» **What you have to do**
Within the entries below, please retype exactly the lines starting with the line that has "## Description" and going on through the line that has "# Brain Games", but not the pictures.

» **Material to process**
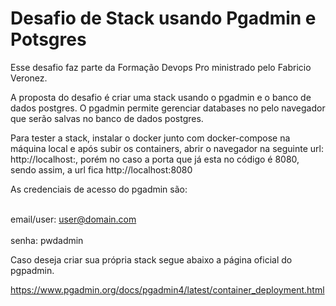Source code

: # Desafio de Stack usando Pgadmin e Potsgres

Esse desafio faz parte da Formação Devops Pro ministrado pelo Fabricio Veronez.

A proposta do desafio é criar uma stack usando o pgadmin e o banco de dados postgres. O pgadmin permite gerenciar databases no pelo navegador
que serão salvas no banco de dados postgres.

Para tester a stack, instalar o docker junto com docker-compose na máquina local e após subir os containers, abrir o navegador na
seguinte url: http://localhost:, porém no caso a porta que já esta no código é 8080, sendo assim, a url fica http://localhost:8080

As credenciais de acesso do pgadmin são:

<br>email/user: user@domain.com</br>
<br>senha: pwdadmin</br> 

Caso deseja criar sua própria stack segue abaixo a página oficial do pgpadmin.

https://www.pgadmin.org/docs/pgadmin4/latest/container_deployment.html
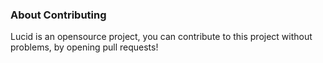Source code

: ### About Contributing

Lucid is an opensource project, you can contribute to this project without problems, by opening pull requests!

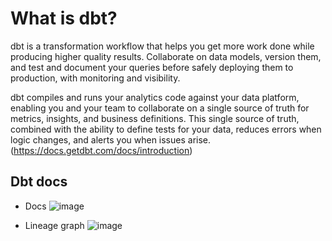 # What is dbt?
dbt is a transformation workflow that helps you get more work done while producing higher quality results. Collaborate on data models, version them, and test and document your queries before safely deploying them to production, with monitoring and visibility.

dbt compiles and runs your analytics code against your data platform, enabling you and your team to collaborate on a single source of truth for metrics, insights, and business definitions. This single source of truth, combined with the ability to define tests for your data, reduces errors when logic changes, and alerts you when issues arise. (https://docs.getdbt.com/docs/introduction)

## Dbt docs

- Docs
![image](https://github.com/dna2121/ds-project4-dbt/assets/80125535/920455f7-8721-4110-8a86-bbf139df31b6)


- Lineage graph
![image](https://github.com/dna2121/ds-project4-dbt/assets/80125535/6e1f7ba9-92d8-47c7-b47e-5ffef4b12d7e)


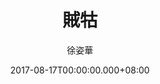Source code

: ---
issue: 237
title: 賊牯
author: 徐姿華
language: 大埔
date: 2017-08-17T00:00:00.000+08:00
topic: 抒懷
difficulty: 2
wikidata: Q98096106
wikidata_link: https://www.wikidata.org/wiki/Q98096106
---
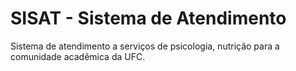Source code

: # SISAT - Sistema de Atendimento
Sistema de atendimento a serviços de psicologia, nutrição para a comunidade acadêmica da UFC.
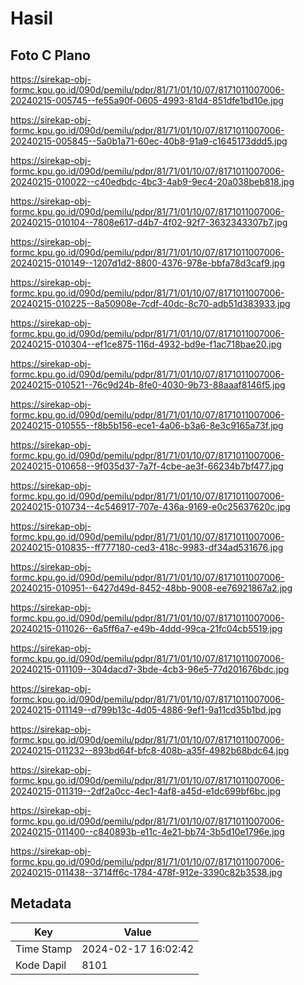 # Hasil

## Foto C Plano

https://sirekap-obj-formc.kpu.go.id/090d/pemilu/pdpr/81/71/01/10/07/8171011007006-20240215-005745--fe55a90f-0605-4993-81d4-851dfe1bd10e.jpg

https://sirekap-obj-formc.kpu.go.id/090d/pemilu/pdpr/81/71/01/10/07/8171011007006-20240215-005845--5a0b1a71-60ec-40b8-91a9-c1645173ddd5.jpg

https://sirekap-obj-formc.kpu.go.id/090d/pemilu/pdpr/81/71/01/10/07/8171011007006-20240215-010022--c40edbdc-4bc3-4ab9-9ec4-20a038beb818.jpg

https://sirekap-obj-formc.kpu.go.id/090d/pemilu/pdpr/81/71/01/10/07/8171011007006-20240215-010104--7808e617-d4b7-4f02-92f7-3632343307b7.jpg

https://sirekap-obj-formc.kpu.go.id/090d/pemilu/pdpr/81/71/01/10/07/8171011007006-20240215-010149--1207d1d2-8800-4376-978e-bbfa78d3caf9.jpg

https://sirekap-obj-formc.kpu.go.id/090d/pemilu/pdpr/81/71/01/10/07/8171011007006-20240215-010225--8a50908e-7cdf-40dc-8c70-adb51d383933.jpg

https://sirekap-obj-formc.kpu.go.id/090d/pemilu/pdpr/81/71/01/10/07/8171011007006-20240215-010304--ef1ce875-116d-4932-bd9e-f1ac718bae20.jpg

https://sirekap-obj-formc.kpu.go.id/090d/pemilu/pdpr/81/71/01/10/07/8171011007006-20240215-010521--76c9d24b-8fe0-4030-9b73-88aaaf8146f5.jpg

https://sirekap-obj-formc.kpu.go.id/090d/pemilu/pdpr/81/71/01/10/07/8171011007006-20240215-010555--f8b5b156-ece1-4a06-b3a6-8e3c9165a73f.jpg

https://sirekap-obj-formc.kpu.go.id/090d/pemilu/pdpr/81/71/01/10/07/8171011007006-20240215-010658--9f035d37-7a7f-4cbe-ae3f-66234b7bf477.jpg

https://sirekap-obj-formc.kpu.go.id/090d/pemilu/pdpr/81/71/01/10/07/8171011007006-20240215-010734--4c546917-707e-436a-9169-e0c25637620c.jpg

https://sirekap-obj-formc.kpu.go.id/090d/pemilu/pdpr/81/71/01/10/07/8171011007006-20240215-010835--ff777180-ced3-418c-9983-df34ad531676.jpg

https://sirekap-obj-formc.kpu.go.id/090d/pemilu/pdpr/81/71/01/10/07/8171011007006-20240215-010951--6427d49d-8452-48bb-9008-ee76921867a2.jpg

https://sirekap-obj-formc.kpu.go.id/090d/pemilu/pdpr/81/71/01/10/07/8171011007006-20240215-011026--6a5ff6a7-e49b-4ddd-99ca-21fc04cb5519.jpg

https://sirekap-obj-formc.kpu.go.id/090d/pemilu/pdpr/81/71/01/10/07/8171011007006-20240215-011109--304dacd7-3bde-4cb3-96e5-77d201676bdc.jpg

https://sirekap-obj-formc.kpu.go.id/090d/pemilu/pdpr/81/71/01/10/07/8171011007006-20240215-011149--d799b13c-4d05-4886-9ef1-9a11cd35b1bd.jpg

https://sirekap-obj-formc.kpu.go.id/090d/pemilu/pdpr/81/71/01/10/07/8171011007006-20240215-011232--893bd64f-bfc8-408b-a35f-4982b68bdc64.jpg

https://sirekap-obj-formc.kpu.go.id/090d/pemilu/pdpr/81/71/01/10/07/8171011007006-20240215-011319--2df2a0cc-4ec1-4af8-a45d-e1dc699bf6bc.jpg

https://sirekap-obj-formc.kpu.go.id/090d/pemilu/pdpr/81/71/01/10/07/8171011007006-20240215-011400--c840893b-e11c-4e21-bb74-3b5d10e1796e.jpg

https://sirekap-obj-formc.kpu.go.id/090d/pemilu/pdpr/81/71/01/10/07/8171011007006-20240215-011438--3714ff6c-1784-478f-912e-3390c82b3538.jpg


## Metadata

| Key        | Value               |
| ---------- | ------------------- |
| Time Stamp | 2024-02-17 16:02:42 |
| Kode Dapil | 8101                |



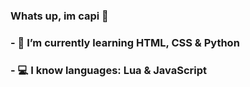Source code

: ### Whats up, im capi 👋

### - 🌱 I’m currently learning HTML, CSS & Python

### - 💻 I know languages: Lua & JavaScript

<!--
**capisms/capisms** is a ✨ _special_ ✨ repository because its `README.md` (this file) appears on your GitHub profile.

- 🌱 I’m currently learning HTML, CSS & Python

- 💻 I know languages: Lua & JavaScript
-->
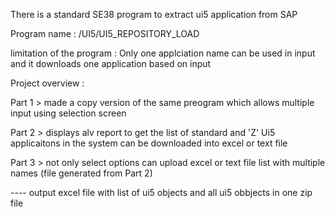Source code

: There is a standard SE38 program to extract ui5 application from SAP 

Program name : /UI5/UI5_REPOSITORY_LOAD

limitation of the program : Only one applciation name can be used in input and it downloads one application based on input 


Project overview : 

Part 1 > made a copy version of the same preogram which allows multiple input using selection screen 

Part 2 > displays alv report to get the list of standard and 'Z' Ui5 applicaitons in the system can be downloaded into excel or text file 

Part 3 > not only select options can upload excel or text file list with multiple names (file generated from Part 2)

---- output excel file with list of ui5 objects and all ui5 obbjects in one zip file 
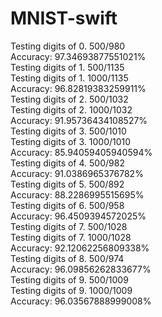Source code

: # MNIST-swift

Testing digits of 0. 500/980  
Accuracy: 97.34693877551021%  
Testing digits of 1. 500/1135  
Testing digits of 1. 1000/1135  
Accuracy: 96.82819383259911%  
Testing digits of 2. 500/1032  
Testing digits of 2. 1000/1032  
Accuracy: 91.95736434108527%  
Testing digits of 3. 500/1010  
Testing digits of 3. 1000/1010  
Accuracy: 85.94059405940594%  
Testing digits of 4. 500/982  
Accuracy: 91.0386965376782%  
Testing digits of 5. 500/892  
Accuracy: 88.2286995515695%  
Testing digits of 6. 500/958  
Accuracy: 96.4509394572025%  
Testing digits of 7. 500/1028  
Testing digits of 7. 1000/1028  
Accuracy: 92.12062256809338%  
Testing digits of 8. 500/974  
Accuracy: 96.09856262833677%  
Testing digits of 9. 500/1009  
Testing digits of 9. 1000/1009  
Accuracy: 96.03567888999008%  
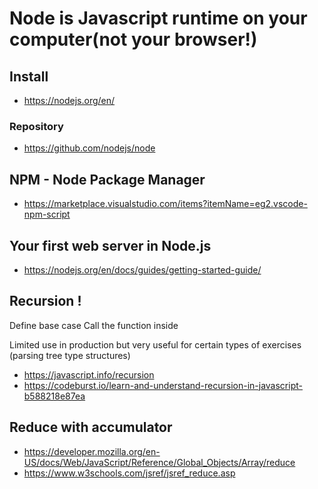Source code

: 

# Node is Javascript runtime on your computer(not your browser!)

## Install

* https://nodejs.org/en/

### Repository
* https://github.com/nodejs/node



## NPM - Node Package Manager

* https://marketplace.visualstudio.com/items?itemName=eg2.vscode-npm-script

## Your first web server in Node.js

* https://nodejs.org/en/docs/guides/getting-started-guide/



## Recursion !
Define base case 
Call the function inside

Limited use in production but very useful for certain types of exercises (parsing tree type structures)

* https://javascript.info/recursion
* https://codeburst.io/learn-and-understand-recursion-in-javascript-b588218e87ea

## Reduce with accumulator

* https://developer.mozilla.org/en-US/docs/Web/JavaScript/Reference/Global_Objects/Array/reduce
* https://www.w3schools.com/jsref/jsref_reduce.asp
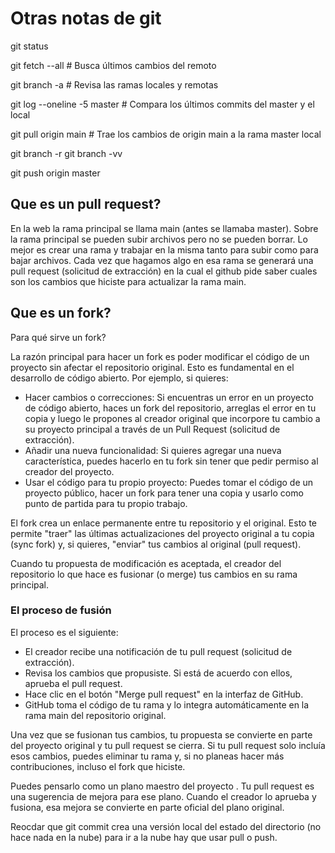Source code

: # Otras notas de git
git status

git fetch --all # Busca últimos cambios del remoto

git branch -a # Revisa las ramas locales y remotas

git log --oneline -5 master # Compara los últimos commits del master y el local

git pull origin main # Trae los cambios de origin main a la rama master local

git branch -r 
git branch -vv

git push origin master

## Que es un pull request?
En la web la rama principal se llama main (antes se llamaba master). Sobre la rama principal se pueden subir archivos pero no se pueden borrar. Lo mejor es crear una rama y trabajar en la misma tanto para subir como para bajar archivos. Cada vez que hagamos algo en esa rama se generará una pull request (solicitud de extracción) en la cual el github pide saber cuales son los cambios que hiciste para actualizar la rama main. 

## Que es un fork?

Para qué sirve un fork?

La razón principal para hacer un fork es poder modificar el código de un proyecto sin afectar el repositorio original. Esto es fundamental en el desarrollo de código abierto. Por ejemplo, si quieres:
  - Hacer cambios o correcciones: Si encuentras un error en un proyecto de código abierto, haces un fork del repositorio, arreglas el error en tu copia y luego le propones al creador original que incorpore tu cambio a su proyecto principal a través de un Pull Request (solicitud de extracción).
  - Añadir una nueva funcionalidad: Si quieres agregar una nueva característica, puedes hacerlo en tu fork sin tener que pedir permiso al creador del proyecto.
  - Usar el código para tu propio proyecto: Puedes tomar el código de un proyecto público, hacer un fork para tener una copia y usarlo como punto de partida para tu propio trabajo.

El fork crea un enlace permanente entre tu repositorio y el original. Esto te permite "traer" las últimas actualizaciones del proyecto original a tu copia (sync fork) y, si quieres, "enviar" tus cambios al original (pull request).

Cuando tu propuesta de modificación es aceptada, el creador del repositorio lo que hace es fusionar (o merge) tus cambios en su rama principal.
### El proceso de fusión
El proceso es el siguiente:
  - El creador recibe una notificación de tu pull request (solicitud de extracción).
  - Revisa los cambios que propusiste. Si está de acuerdo con ellos, aprueba el pull request.
  - Hace clic en el botón "Merge pull request" en la interfaz de GitHub.
  - GitHub toma el código de tu rama y lo integra automáticamente en la rama main del repositorio original.

Una vez que se fusionan tus cambios, tu propuesta se convierte en parte del proyecto original y tu pull request se cierra. Si tu pull request solo incluía esos cambios, puedes eliminar tu rama y, si no planeas hacer más contribuciones, incluso el fork que hiciste.

Puedes pensarlo como un plano maestro del proyecto . Tu pull request es una sugerencia de mejora para ese plano. Cuando el creador lo aprueba y fusiona, esa mejora se convierte en parte oficial del plano original.

Reocdar que git commit crea una versión local del estado del directorio (no hace nada en la nube) para ir a la nube hay que usar pull o push.



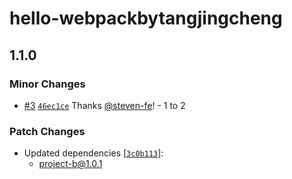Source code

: # hello-webpackbytangjingcheng

## 1.1.0

### Minor Changes

- [#3](https://github.com/steven-fe/monorepo-test/pull/3) [`46ec1ce`](https://github.com/steven-fe/monorepo-test/commit/46ec1ce2506c5f9df46d67175c8e63e578b1c41a) Thanks [@steven-fe](https://github.com/steven-fe)! - 1 to 2

### Patch Changes

- Updated dependencies [[`3c0b113`](https://github.com/steven-fe/monorepo-test/commit/3c0b113e4eee8a556420940d68abb8062407ab4c)]:
  - project-b@1.0.1
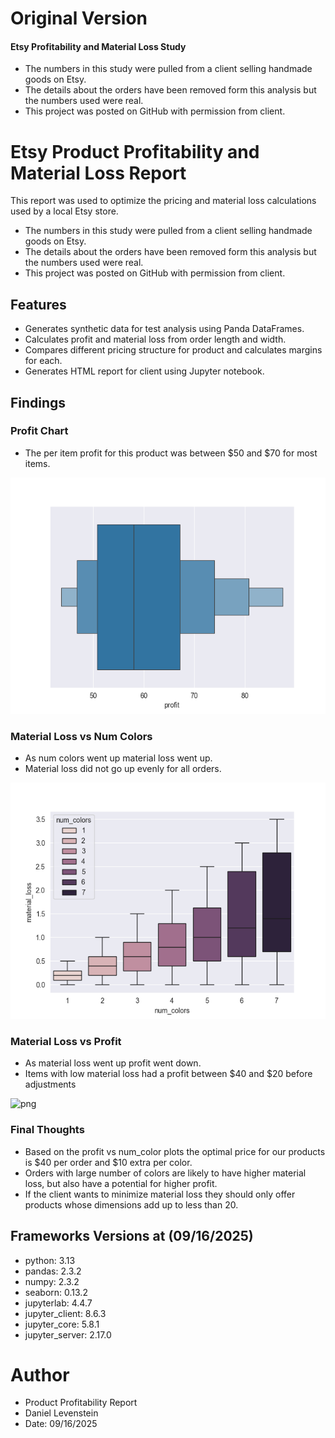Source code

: # Original Version
#### Etsy Profitability and Material Loss Study
- The numbers in this study were pulled from a client selling handmade goods on Etsy.
- The details about the orders have been removed form this analysis but the numbers used were real. 
- This project was posted on GitHub with permission from client.

# Etsy Product Profitability and Material Loss Report
This report was used to optimize the pricing and material loss calculations used by a local Etsy store. 
- The numbers in this study were pulled from a client selling handmade goods on Etsy.
- The details about the orders have been removed form this analysis but the numbers used were real. 
- This project was posted on GitHub with permission from client. 

## Features
- Generates synthetic data for test analysis using Panda DataFrames.
- Calculates profit and material loss from order length and width.
- Compares different pricing structure for product and calculates margins for each.
- Generates HTML report for client using Jupyter notebook.

## Findings
### Profit Chart
- The per item profit for this product was between \$50 and \$70 for most items.

![png](images/profit_boxen.png)
### Material Loss vs Num Colors
- As num colors went up material loss went up.
- Material loss did not go up evenly for all orders. 

![png](images/material_loss_vs_num_colors.png)
### Material Loss vs Profit
- As material loss went up profit went down.
- Items with low material loss had a profit between \$40 and \$20 before adjustments

![png](images/material_loss_vs_profit.png)

### Final Thoughts
- Based on the profit vs num_color plots the optimal price for our products is \$40 per order and \$10 extra per color.
- Orders with large number of colors are likely to have higher material loss, but also have a potential for higher profit.
- If the client wants to minimize material loss they should only offer products whose dimensions add up to less than 20.

## Frameworks Versions at (09/16/2025)
- python: 3.13
- pandas: 2.3.2
- numpy: 2.3.2
- seaborn: 0.13.2
- jupyterlab: 4.4.7
- jupyter_client: 8.6.3
- jupyter_core: 5.8.1
- jupyter_server: 2.17.0
# Author 
- Product Profitability Report
- Daniel Levenstein
- Date: 09/16/2025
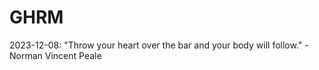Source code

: # GHRM

2023-12-08: "Throw your heart over the bar and your body will follow." - Norman Vincent Peale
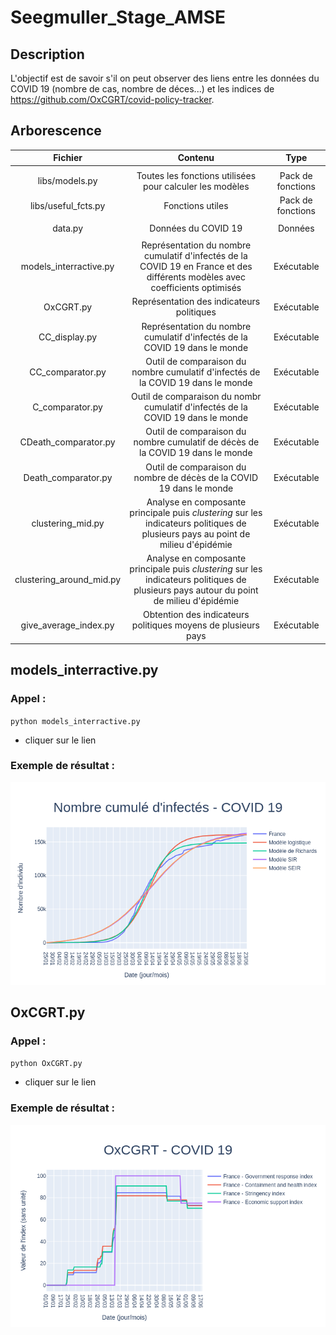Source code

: # Seegmuller_Stage_AMSE

## Description

L'objectif est de savoir s'il on peut observer des liens entre les données du COVID 19 (nombre de cas, nombre de déces...) et les indices de https://github.com/OxCGRT/covid-policy-tracker.


## Arborescence

| Fichier | Contenu | Type |
| :-----: | :-----: | :-----: |
|   |   |   | 
| libs/models.py | Toutes les fonctions utilisées pour calculer les modèles | Pack de fonctions |
| libs/useful_fcts.py | Fonctions utiles | Pack de fonctions |
|   |   |   |
| data.py | Données du COVID 19 | Données |
|   |   |   |
| models_interractive.py | Représentation du nombre cumulatif d'infectés de la COVID 19 en France et des différents modèles avec coefficients optimisés | Exécutable |
| OxCGRT.py | Représentation des indicateurs politiques | Exécutable |
| CC_display.py | Représentation du nombre cumulatif d'infectés de la COVID 19 dans le monde | Exécutable |
| CC_comparator.py | Outil de comparaison du nombre cumulatif d'infectés de la COVID 19 dans le monde | Exécutable |
| C_comparator.py | Outil de comparaison du nombr cumulatif d'infectés de la COVID 19 dans le monde | Exécutable |
| CDeath_comparator.py | Outil de comparaison du nombre cumulatif de décès de la COVID 19 dans le monde | Exécutable |
| Death_comparator.py | Outil de comparaison du nombre de décès de la COVID 19 dans le monde | Exécutable |
| clustering_mid.py | Analyse en composante principale puis *clustering* sur les indicateurs politiques de plusieurs pays au point de milieu d'épidémie | Exécutable |
| clustering_around_mid.py | Analyse en composante principale puis *clustering* sur les indicateurs politiques de plusieurs pays autour du point de milieu d'épidémie | Exécutable |
| give_average_index.py | Obtention des indicateurs politiques moyens de plusieurs pays | Exécutable |

## models_interractive.py

### Appel :
  `python models_interractive.py`
  - cliquer sur le lien
 
### Exemple de résultat :

<img src="images/exemple_models_interractive_1.png" width="800"/>

## OxCGRT.py

### Appel :
  `python OxCGRT.py`
  - cliquer sur le lien
 
### Exemple de résultat :

<img src="images/exemple_OxCGRT.png" width="800">

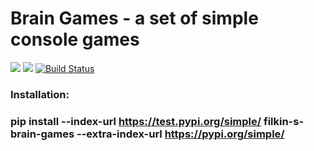 # Brain Games - a set of simple console games

<a href="https://codeclimate.com/github/Filkin-S/python-project-lvl1/maintainability"><img src="https://api.codeclimate.com/v1/badges/79bc178c3658a38bfbc9/maintainability" /></a>
<a href="https://codeclimate.com/github/Filkin-S/python-project-lvl1/test_coverage"><img src="https://api.codeclimate.com/v1/badges/79bc178c3658a38bfbc9/test_coverage" /></a>
[![Build Status](https://travis-ci.com/Filkin-S/python-project-lvl1.svg?branch=master)](https://travis-ci.com/Filkin-S/python-project-lvl1)

### Installation:
### pip install --index-url https://test.pypi.org/simple/ filkin-s-brain-games --extra-index-url https://pypi.org/simple/
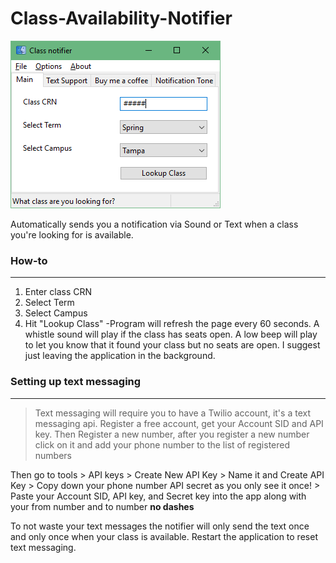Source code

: # Class-Availability-Notifier

<img src="images/Class-notifier.png" alt="Notifier" >

Automatically sends you a notification via Sound or Text when a class you're looking for is available.

### How-to
-----
1. Enter class CRN
2. Select Term
3. Select Campus
4. Hit "Lookup Class"
  -Program will refresh the page every 60 seconds. A whistle sound will play if the class has seats open. A low beep will play to let you know that it found your class but no seats are open. I suggest just leaving the application in the background.
  
### Setting up text messaging
-----
  > Text messaging will require you to have a Twilio account, it's a text messaging api. 
  > Register a free account, get your Account SID and API key. Then Register a new number, after you register a new number click on it and add your phone number to the list of registered numbers
  
  Then go to tools > API keys > Create New API Key > Name it and Create API Key > Copy down your phone number API secret as you only see it once! > Paste your Account SID, API key, and Secret key into the app along with your from number and to number **no dashes**
  
  To not waste your text messages the notifier will only send the text once and only once when your class is available. Restart the application to reset text messaging.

» **Answer to this problem**
## Description

L'objectif est de savoir s'il on peut observer des liens entre les données du COVID 19 (nombre de cas, nombre de déces...) et les indices de https://github.com/OxCGRT/covid-policy-tracker.


## Arborescence

| Fichier | Contenu | Type |
| :-----: | :-----: | :-----: |
|   |   |   | 
| libs/models.py | Toutes les fonctions utilisées pour calculer les modèles | Pack de fonctions |
| libs/useful_fcts.py | Fonctions utiles | Pack de fonctions |
|   |   |   |
| data.py | Données du COVID 19 | Données |
|   |   |   |
| models_interractive.py | Représentation du nombre cumulatif d'infectés de la COVID 19 en France et des différents modèles avec coefficients optimisés | Exécutable |
| OxCGRT.py | Représentation des indicateurs politiques | Exécutable |
| CC_display.py | Représentation du nombre cumulatif d'infectés de la COVID 19 dans le monde | Exécutable |
| CC_comparator.py | Outil de comparaison du nombre cumulatif d'infectés de la COVID 19 dans le monde | Exécutable |
| C_comparator.py | Outil de comparaison du nombr cumulatif d'infectés de la COVID 19 dans le monde | Exécutable |
| CDeath_comparator.py | Outil de comparaison du nombre cumulatif de décès de la COVID 19 dans le monde | Exécutable |
| Death_comparator.py | Outil de comparaison du nombre de décès de la COVID 19 dans le monde | Exécutable |
| clustering_mid.py | Analyse en composante principale puis *clustering* sur les indicateurs politiques de plusieurs pays au point de milieu d'épidémie | Exécutable |
| clustering_around_mid.py | Analyse en composante principale puis *clustering* sur les indicateurs politiques de plusieurs pays autour du point de milieu d'épidémie | Exécutable |
| give_average_index.py | Obtention des indicateurs politiques moyens de plusieurs pays | Exécutable |

## models_interractive.py

### Appel :
  `python models_interractive.py`
  - cliquer sur le lien
 
### Exemple de résultat :

<img src="images/exemple_models_interractive_1.png" width="800"/>

## OxCGRT.py

### Appel :
  `python OxCGRT.py`
  - cliquer sur le lien
 
### Exemple de résultat :

<img src="images/exemple_OxCGRT.png" width="800">

 # Brain Games - a set of simple console games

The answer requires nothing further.